MATERIAL PROVIDED —
==========

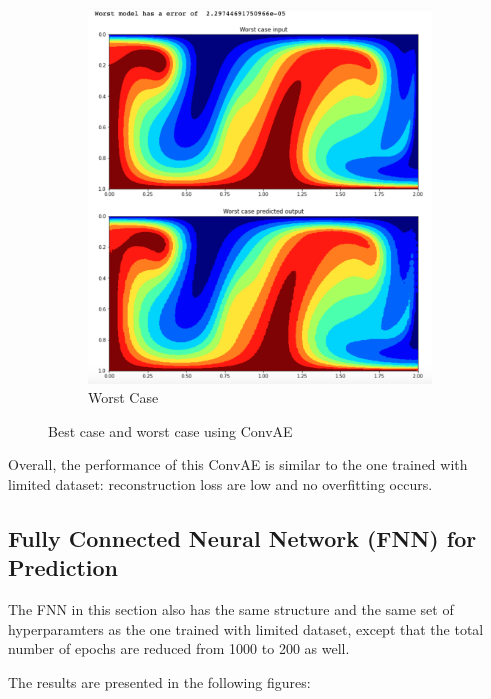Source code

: \begin{figure}[H]
\begin{subfigure}{0.45\textwidth}
    \includegraphics[width=\textwidth]{Report LaTeX/figures/mantle_convection_images/larger_dataset/ConvAE_Worst.png}
    \caption{Worst Case}
    \label{fig:second}
\end{subfigure}
        
\caption{Best case and worst case using ConvAE}
\label{fig:figures}
\end{figure}

Overall, the performance of this ConvAE is similar to the one trained with limited dataset: reconstruction loss are low and no overfitting occurs.


\subsection{Fully Connected Neural Network (FNN) for Prediction}

The FNN in this section also has the same structure and the same set of hyperparamters as the one trained with limited dataset, except that the total number of epochs are reduced from 1000 to 200 as well.

The results are presented in the following figures:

==========

From the line containing "case and worst" down to the final line of the data, write out every line exactly; both the first and last of these belong in your answer, and nothing else does.

RESULT OF THE TASK —
\caption{Best case and worst case using ConvAE}
\label{fig:figures}
\end{figure}

Overall, the performance of this ConvAE is similar to the one trained with limited dataset: reconstruction loss are low and no overfitting occurs.


\subsection{Fully Connected Neural Network (FNN) for Prediction}

The FNN in this section also has the same structure and the same set of hyperparamters as the one trained with limited dataset, except that the total number of epochs are reduced from 1000 to 200 as well.

The results are presented in the following figures:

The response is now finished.